When it comes to maximizing shareholder value in a sale of your company, the script calls for treating any and all bids as if they originate from a deranged brother-in-law who you avoid like the plague, continue in that manner for at least three bidding rounds, then fall into the arms of the highest overbidder, reassuring them that they were always your favorite, and that you never really meant all of those nasty, horrible things you said in the midst of the M&A chase.
The latest actor in this role is the top management at Onyx Pharmaceuticals, thought to be today’s object of desire of a half-dozen pharmaceuticals. Through artful, and some say lucky, deals, former cardiologist and ex-Merck executive Dr. N. Anthony Coles has in five short years developed Onyx into what the Wall Street Journal calls, a “possible prize for large drug companies seeking a cancer drug with attractive business prospects.”
Last week, Onyx used standard dismissive language in turning up its nose at a $120-per-share bid from Amgen as “significantly undervalued.”
The communication subtleties of this seller’s dance is something that perhaps only career diplomats can ever hope to fully understand.
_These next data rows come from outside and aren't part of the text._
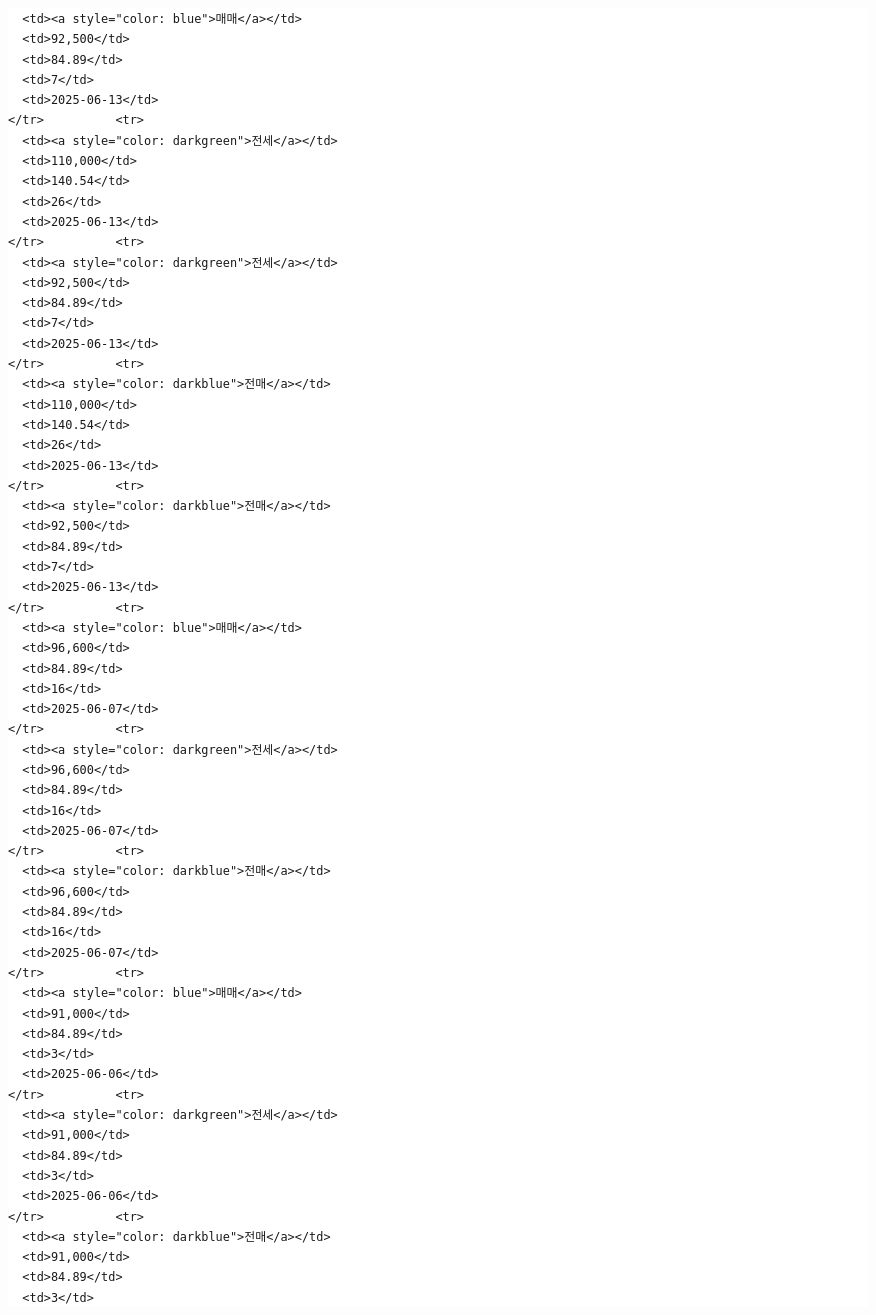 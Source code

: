       <td><a style="color: blue">매매</a></td>
      <td>92,500</td>
      <td>84.89</td>
      <td>7</td>
      <td>2025-06-13</td>
    </tr>          <tr>
      <td><a style="color: darkgreen">전세</a></td>
      <td>110,000</td>
      <td>140.54</td>
      <td>26</td>
      <td>2025-06-13</td>
    </tr>          <tr>
      <td><a style="color: darkgreen">전세</a></td>
      <td>92,500</td>
      <td>84.89</td>
      <td>7</td>
      <td>2025-06-13</td>
    </tr>          <tr>
      <td><a style="color: darkblue">전매</a></td>
      <td>110,000</td>
      <td>140.54</td>
      <td>26</td>
      <td>2025-06-13</td>
    </tr>          <tr>
      <td><a style="color: darkblue">전매</a></td>
      <td>92,500</td>
      <td>84.89</td>
      <td>7</td>
      <td>2025-06-13</td>
    </tr>          <tr>
      <td><a style="color: blue">매매</a></td>
      <td>96,600</td>
      <td>84.89</td>
      <td>16</td>
      <td>2025-06-07</td>
    </tr>          <tr>
      <td><a style="color: darkgreen">전세</a></td>
      <td>96,600</td>
      <td>84.89</td>
      <td>16</td>
      <td>2025-06-07</td>
    </tr>          <tr>
      <td><a style="color: darkblue">전매</a></td>
      <td>96,600</td>
      <td>84.89</td>
      <td>16</td>
      <td>2025-06-07</td>
    </tr>          <tr>
      <td><a style="color: blue">매매</a></td>
      <td>91,000</td>
      <td>84.89</td>
      <td>3</td>
      <td>2025-06-06</td>
    </tr>          <tr>
      <td><a style="color: darkgreen">전세</a></td>
      <td>91,000</td>
      <td>84.89</td>
      <td>3</td>
      <td>2025-06-06</td>
    </tr>          <tr>
      <td><a style="color: darkblue">전매</a></td>
      <td>91,000</td>
      <td>84.89</td>
      <td>3</td>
If Onyx CEO Coles actually thought that Amgen’s bid was preposterously low, the script calls for veiled threats of possible lawsuits plus reference to poison pill tactics (which as the name sounds, calls for something disagreeable to occur if the deal is consummated), along with rather blunt suggestions that someone in the buying company is in league with Satan.
But behind the theatrical language is the ultimate objective of the value-maximizing seller: to extend the deal sequence as long as possible, while engaging as many eager suitors for as long as possible.
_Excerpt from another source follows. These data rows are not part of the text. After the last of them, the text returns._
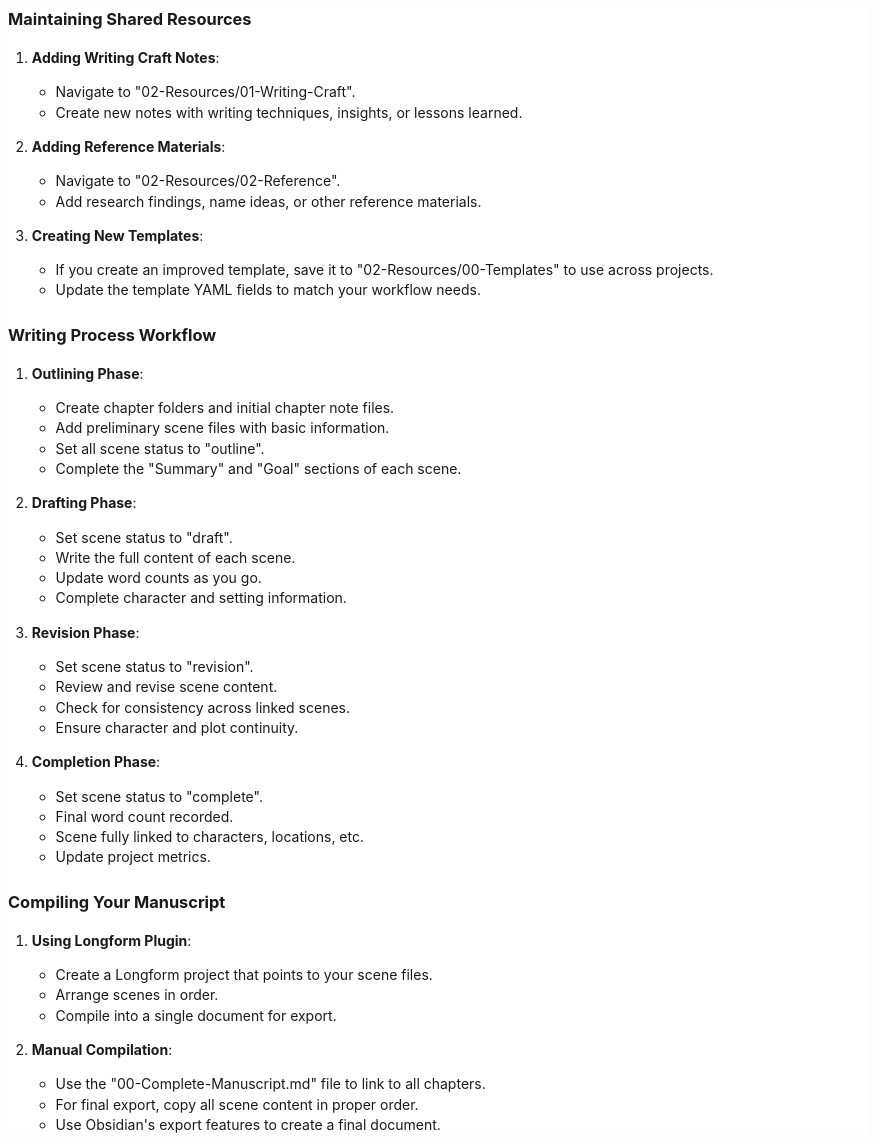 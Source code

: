 ### Maintaining Shared Resources

1. **Adding Writing Craft Notes**:
    
    - Navigate to "02-Resources/01-Writing-Craft".
    - Create new notes with writing techniques, insights, or lessons learned.
2. **Adding Reference Materials**:
    
    - Navigate to "02-Resources/02-Reference".
    - Add research findings, name ideas, or other reference materials.
3. **Creating New Templates**:
    
    - If you create an improved template, save it to "02-Resources/00-Templates" to use across projects.
    - Update the template YAML fields to match your workflow needs.

### Writing Process Workflow

1. **Outlining Phase**:
    
    - Create chapter folders and initial chapter note files.
    - Add preliminary scene files with basic information.
    - Set all scene status to "outline".
    - Complete the "Summary" and "Goal" sections of each scene.
2. **Drafting Phase**:
    
    - Set scene status to "draft".
    - Write the full content of each scene.
    - Update word counts as you go.
    - Complete character and setting information.
3. **Revision Phase**:
    
    - Set scene status to "revision".
    - Review and revise scene content.
    - Check for consistency across linked scenes.
    - Ensure character and plot continuity.
4. **Completion Phase**:
    
    - Set scene status to "complete".
    - Final word count recorded.
    - Scene fully linked to characters, locations, etc.
    - Update project metrics.

### Compiling Your Manuscript

1. **Using Longform Plugin**:
    
    - Create a Longform project that points to your scene files.
    - Arrange scenes in order.
    - Compile into a single document for export.
2. **Manual Compilation**:
    
    - Use the "00-Complete-Manuscript.md" file to link to all chapters.
    - For final export, copy all scene content in proper order.
    - Use Obsidian's export features to create a final document.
Generally thought of as unwritten sell-side tactics, the relationships between the total number of bids, the designation of the deal as hostile or not was studied in detail in 2001 by Andrade, Mitchell, and Stafford (“New Evidence and Perspectives on Mergers,” Journal of Economic Perspectives. 15:2, 103-120).
The figure below is developed by Andrade, Mitchell, and Stafford as examined in a chapter of Masterminding the Deal (August 2013):
“Premium” in that exhibit refers to Acquisition Purchase Premium (APP), calculated here on the basis of the target company’s share price difference from 20 days prior to the first announcement of merger intent, compared to the price at the transaction’s close.
The above exhibit suggests that in order to extract the highest price, sellers should seek to both expand the total number of prospective bidders and also the number of times that each suitor submits a separate bid—the separate and identifiable “bid cycles” of today’s tactics.
Most conspicuously, designating the transaction as “hostile” appears to be particularly well-aligned with a higher price. (According to the researchers, “We define a bid as hostile if the target company publicly rejects it, or if the acquirer describes it as unsolicited and unfriendly.”)
Or frankly put, the more you insult your many suitors, the keener they become for the chase.